> Task brief: When you reach the line in the data below that contains "In Rust, developing", please start repeating lines exactly, and stop after the line that contains "- **Content-Type**: Not defined", repeating nothing else.

:: Record extracts

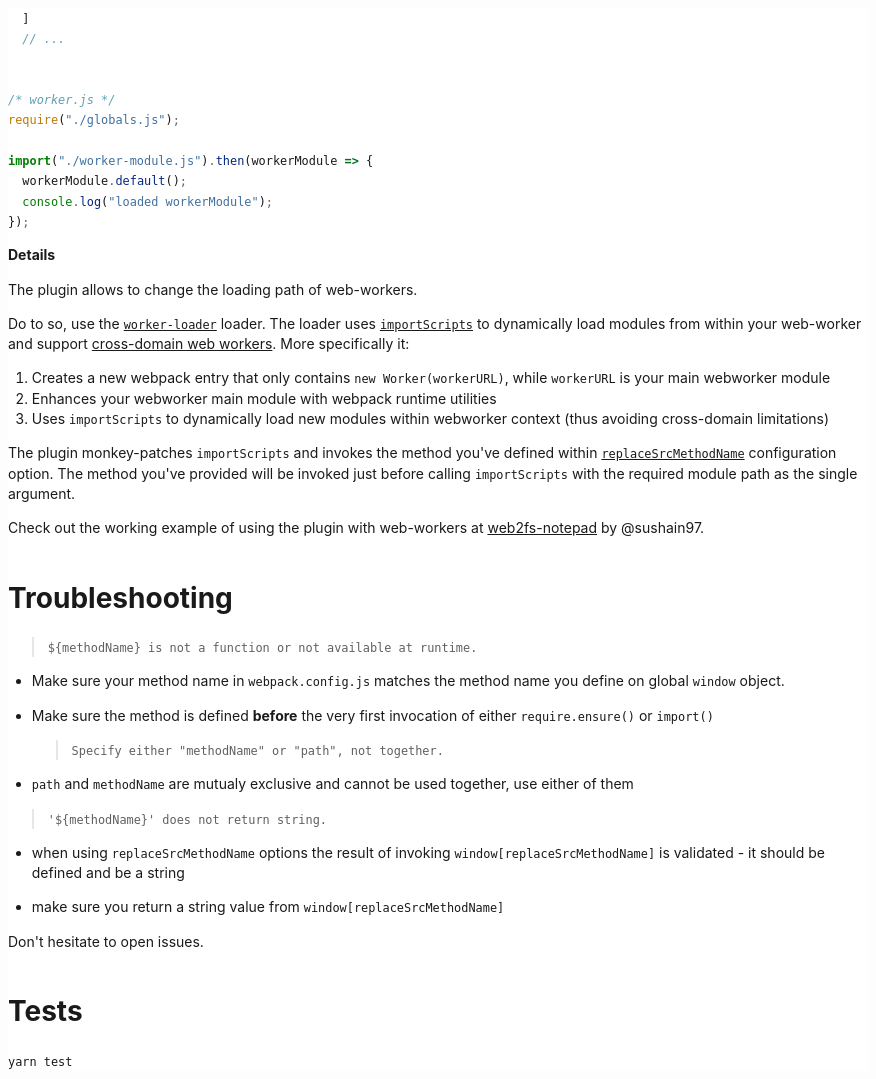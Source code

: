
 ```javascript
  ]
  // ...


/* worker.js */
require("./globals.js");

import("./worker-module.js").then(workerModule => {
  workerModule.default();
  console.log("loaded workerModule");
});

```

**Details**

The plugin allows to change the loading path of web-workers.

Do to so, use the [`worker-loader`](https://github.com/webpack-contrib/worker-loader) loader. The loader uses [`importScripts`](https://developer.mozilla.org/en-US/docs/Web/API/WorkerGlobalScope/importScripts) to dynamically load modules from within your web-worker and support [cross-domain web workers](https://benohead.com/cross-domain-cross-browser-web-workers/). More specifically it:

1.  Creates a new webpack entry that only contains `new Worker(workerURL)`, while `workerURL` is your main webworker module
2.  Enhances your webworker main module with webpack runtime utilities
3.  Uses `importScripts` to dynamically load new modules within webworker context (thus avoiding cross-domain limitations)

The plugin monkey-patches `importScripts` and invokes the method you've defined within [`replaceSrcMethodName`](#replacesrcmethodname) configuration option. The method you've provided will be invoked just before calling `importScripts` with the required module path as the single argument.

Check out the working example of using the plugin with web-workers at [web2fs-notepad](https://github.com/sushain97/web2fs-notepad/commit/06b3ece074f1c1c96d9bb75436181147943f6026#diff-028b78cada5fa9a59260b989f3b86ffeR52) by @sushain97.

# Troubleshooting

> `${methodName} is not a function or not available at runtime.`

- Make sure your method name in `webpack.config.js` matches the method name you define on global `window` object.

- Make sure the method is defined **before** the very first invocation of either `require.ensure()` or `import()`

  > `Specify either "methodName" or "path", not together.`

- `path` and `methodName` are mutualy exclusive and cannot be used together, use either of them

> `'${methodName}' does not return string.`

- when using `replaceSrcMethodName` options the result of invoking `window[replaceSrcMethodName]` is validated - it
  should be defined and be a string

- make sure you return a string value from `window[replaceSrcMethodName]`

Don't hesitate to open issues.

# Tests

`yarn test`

::::
:: Record extracts

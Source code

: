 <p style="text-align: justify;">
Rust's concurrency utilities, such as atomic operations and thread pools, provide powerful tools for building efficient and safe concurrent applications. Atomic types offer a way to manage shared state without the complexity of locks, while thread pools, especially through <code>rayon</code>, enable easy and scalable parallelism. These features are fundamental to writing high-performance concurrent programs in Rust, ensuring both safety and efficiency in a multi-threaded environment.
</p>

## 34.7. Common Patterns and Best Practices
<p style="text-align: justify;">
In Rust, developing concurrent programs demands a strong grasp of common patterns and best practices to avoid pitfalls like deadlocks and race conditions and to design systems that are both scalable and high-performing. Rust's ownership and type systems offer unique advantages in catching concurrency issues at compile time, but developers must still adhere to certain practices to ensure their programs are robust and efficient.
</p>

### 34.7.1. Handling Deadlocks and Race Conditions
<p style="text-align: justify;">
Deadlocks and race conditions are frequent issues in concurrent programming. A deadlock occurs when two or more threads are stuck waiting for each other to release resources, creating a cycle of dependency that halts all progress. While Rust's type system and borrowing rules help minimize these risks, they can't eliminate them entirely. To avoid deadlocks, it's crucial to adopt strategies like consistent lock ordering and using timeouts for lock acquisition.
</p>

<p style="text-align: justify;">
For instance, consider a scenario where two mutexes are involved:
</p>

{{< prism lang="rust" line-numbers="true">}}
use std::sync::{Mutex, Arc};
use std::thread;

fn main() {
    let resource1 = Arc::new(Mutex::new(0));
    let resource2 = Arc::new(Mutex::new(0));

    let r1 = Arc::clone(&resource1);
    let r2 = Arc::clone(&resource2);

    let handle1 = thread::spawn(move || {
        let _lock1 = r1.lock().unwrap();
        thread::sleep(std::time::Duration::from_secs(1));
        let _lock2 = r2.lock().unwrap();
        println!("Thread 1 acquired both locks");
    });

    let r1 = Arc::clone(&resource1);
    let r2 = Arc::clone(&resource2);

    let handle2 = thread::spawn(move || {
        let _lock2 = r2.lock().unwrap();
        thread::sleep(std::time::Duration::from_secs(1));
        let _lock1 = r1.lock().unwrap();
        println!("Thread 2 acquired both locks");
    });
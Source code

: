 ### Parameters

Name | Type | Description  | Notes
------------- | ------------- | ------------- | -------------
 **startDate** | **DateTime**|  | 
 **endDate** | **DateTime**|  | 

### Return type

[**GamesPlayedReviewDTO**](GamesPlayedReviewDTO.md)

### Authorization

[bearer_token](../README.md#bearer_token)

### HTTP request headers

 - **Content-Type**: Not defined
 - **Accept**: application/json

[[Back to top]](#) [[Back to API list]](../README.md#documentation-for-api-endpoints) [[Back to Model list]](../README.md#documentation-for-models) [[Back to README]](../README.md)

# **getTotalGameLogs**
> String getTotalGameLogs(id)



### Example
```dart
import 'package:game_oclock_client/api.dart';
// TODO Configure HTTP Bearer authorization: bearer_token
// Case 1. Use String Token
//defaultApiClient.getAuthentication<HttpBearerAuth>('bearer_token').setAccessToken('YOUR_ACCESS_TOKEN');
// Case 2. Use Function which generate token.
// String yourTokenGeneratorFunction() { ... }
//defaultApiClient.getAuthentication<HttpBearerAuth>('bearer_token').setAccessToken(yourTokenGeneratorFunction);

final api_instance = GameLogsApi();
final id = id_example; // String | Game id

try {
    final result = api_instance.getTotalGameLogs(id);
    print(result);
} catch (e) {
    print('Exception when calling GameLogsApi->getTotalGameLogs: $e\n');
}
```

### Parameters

::::
:: Record extracts

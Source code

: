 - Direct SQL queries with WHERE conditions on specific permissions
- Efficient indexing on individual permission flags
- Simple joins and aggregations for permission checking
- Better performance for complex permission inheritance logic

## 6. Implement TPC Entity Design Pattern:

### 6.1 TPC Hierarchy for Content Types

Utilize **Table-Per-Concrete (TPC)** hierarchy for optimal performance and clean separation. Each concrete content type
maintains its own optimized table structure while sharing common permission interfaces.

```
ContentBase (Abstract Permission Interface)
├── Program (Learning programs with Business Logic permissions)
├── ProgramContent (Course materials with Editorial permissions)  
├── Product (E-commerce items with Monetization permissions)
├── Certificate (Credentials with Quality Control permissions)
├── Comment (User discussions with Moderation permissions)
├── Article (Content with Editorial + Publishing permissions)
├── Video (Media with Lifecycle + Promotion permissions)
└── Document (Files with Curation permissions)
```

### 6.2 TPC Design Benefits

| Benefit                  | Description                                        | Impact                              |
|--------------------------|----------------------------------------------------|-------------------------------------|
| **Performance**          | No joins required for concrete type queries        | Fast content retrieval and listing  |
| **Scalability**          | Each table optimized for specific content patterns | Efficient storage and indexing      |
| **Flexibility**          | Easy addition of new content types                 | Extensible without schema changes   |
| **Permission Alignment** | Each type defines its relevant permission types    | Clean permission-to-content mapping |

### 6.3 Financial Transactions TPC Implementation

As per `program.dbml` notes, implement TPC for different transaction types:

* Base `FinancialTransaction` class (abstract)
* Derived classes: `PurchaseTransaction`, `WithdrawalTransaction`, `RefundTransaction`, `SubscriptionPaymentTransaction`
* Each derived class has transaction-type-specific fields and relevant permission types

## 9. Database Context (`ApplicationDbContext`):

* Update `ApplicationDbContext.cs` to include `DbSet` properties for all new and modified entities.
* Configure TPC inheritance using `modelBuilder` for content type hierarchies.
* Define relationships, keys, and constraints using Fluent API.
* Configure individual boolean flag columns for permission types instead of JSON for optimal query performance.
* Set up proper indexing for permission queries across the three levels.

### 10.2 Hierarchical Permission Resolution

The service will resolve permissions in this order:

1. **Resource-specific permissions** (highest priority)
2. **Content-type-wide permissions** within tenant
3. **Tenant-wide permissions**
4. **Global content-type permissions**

::::

> Completed task:
In Rust, developing concurrent programs demands a strong grasp of common patterns and best practices to avoid pitfalls like deadlocks and race conditions and to design systems that are both scalable and high-performing. Rust's ownership and type systems offer unique advantages in catching concurrency issues at compile time, but developers must still adhere to certain practices to ensure their programs are robust and efficient.
</p>

### 34.7.1. Handling Deadlocks and Race Conditions
<p style="text-align: justify;">
Deadlocks and race conditions are frequent issues in concurrent programming. A deadlock occurs when two or more threads are stuck waiting for each other to release resources, creating a cycle of dependency that halts all progress. While Rust's type system and borrowing rules help minimize these risks, they can't eliminate them entirely. To avoid deadlocks, it's crucial to adopt strategies like consistent lock ordering and using timeouts for lock acquisition.
</p>

<p style="text-align: justify;">
For instance, consider a scenario where two mutexes are involved:
</p>

{{< prism lang="rust" line-numbers="true">}}
use std::sync::{Mutex, Arc};
use std::thread;

fn main() {
    let resource1 = Arc::new(Mutex::new(0));
    let resource2 = Arc::new(Mutex::new(0));

    let r1 = Arc::clone(&resource1);
    let r2 = Arc::clone(&resource2);

    let handle1 = thread::spawn(move || {
        let _lock1 = r1.lock().unwrap();
        thread::sleep(std::time::Duration::from_secs(1));
        let _lock2 = r2.lock().unwrap();
        println!("Thread 1 acquired both locks");
    });

    let r1 = Arc::clone(&resource1);
    let r2 = Arc::clone(&resource2);

    let handle2 = thread::spawn(move || {
        let _lock2 = r2.lock().unwrap();
        thread::sleep(std::time::Duration::from_secs(1));
        let _lock1 = r1.lock().unwrap();
        println!("Thread 2 acquired both locks");
    });
Source code

: ### Parameters

Name | Type | Description  | Notes
------------- | ------------- | ------------- | -------------
 **startDate** | **DateTime**|  | 
 **endDate** | **DateTime**|  | 

### Return type

[**GamesPlayedReviewDTO**](GamesPlayedReviewDTO.md)

### Authorization

[bearer_token](../README.md#bearer_token)

### HTTP request headers

 - **Content-Type**: Not defined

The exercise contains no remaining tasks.